» **PROBLEM DETAILS**: Only one stretch of the records below should be repeated. It starts with the line containing "mean IoU \\" and goes on through the line containing "63.0 & 31.2 \\", exactly as written.
>>
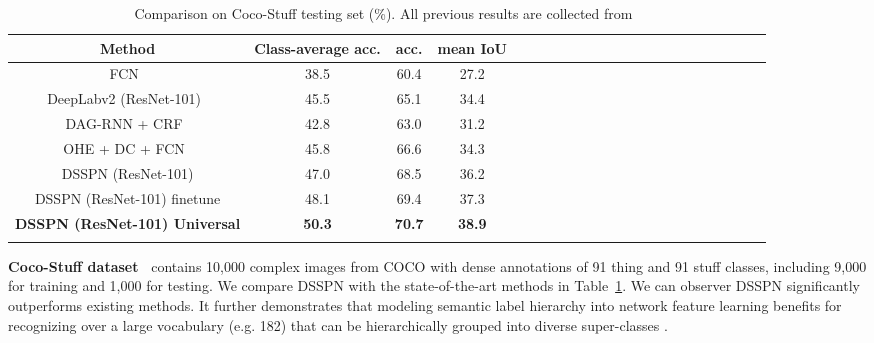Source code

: \documentclass[10pt,twocolumn,letterpaper]{article}
\begin{document}
\begin{table}[!tp]\setlength{\tabcolsep}{2pt}
	\centering\footnotesize{\caption{ Comparison on Coco-Stuff testing set (\%). All previous results are collected from~\cite{caesar2016coco}}\label{tab:coco}
	\begin{tabular}{cccccccccccccccccccccc}
		\toprule
		{Method} & Class-average acc. &  acc. & mean IoU \\
		\midrule
        FCN~\cite{long2015fully} & 38.5 & 60.4 & 27.2\\
        DeepLabv2 (ResNet-101)~\cite{chen2016deeplab} & 45.5 & 65.1 & 34.4\\
		DAG-RNN + CRF~\cite{shuai2017scene} & 42.8 & 63.0 & 31.2 \\
		OHE + DC + FCN~\cite{hu2017labelbank} & 45.8 & 66.6 & 34.3\\
		\midrule
		{DSSPN (ResNet-101)} & {47.0} & {68.5} & {36.2}\\
		{DSSPN (ResNet-101) finetune} & {48.1} & {69.4} & {37.3} \\
		\textbf{DSSPN (ResNet-101) Universal} & \textbf{50.3} & \textbf{70.7} & \textbf{38.9}\\
		\hline
				\vspace{-5mm}
	\end{tabular}}
\end{table}




\textbf{Coco-Stuff dataset~\cite{caesar2016coco}} contains 10,000 complex images from COCO with dense annotations of 91 thing and 91 stuff classes, including 9,000 for training and 1,000 for testing. We compare DSSPN with the state-of-the-art methods in Table~\ref{tab:coco}. We can observer DSSPN significantly outperforms existing methods. It further demonstrates that modeling semantic label hierarchy into network feature learning benefits for recognizing over a large vocabulary (e.g. 182) that can be hierarchically grouped into diverse super-classes . 
\end{document}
<<
» **EXERCISE RESULT**:
		{Method} & Class-average acc. &  acc. & mean IoU \\
		\midrule
        FCN~\cite{long2015fully} & 38.5 & 60.4 & 27.2\\
        DeepLabv2 (ResNet-101)~\cite{chen2016deeplab} & 45.5 & 65.1 & 34.4\\
		DAG-RNN + CRF~\cite{shuai2017scene} & 42.8 & 63.0 & 31.2 \\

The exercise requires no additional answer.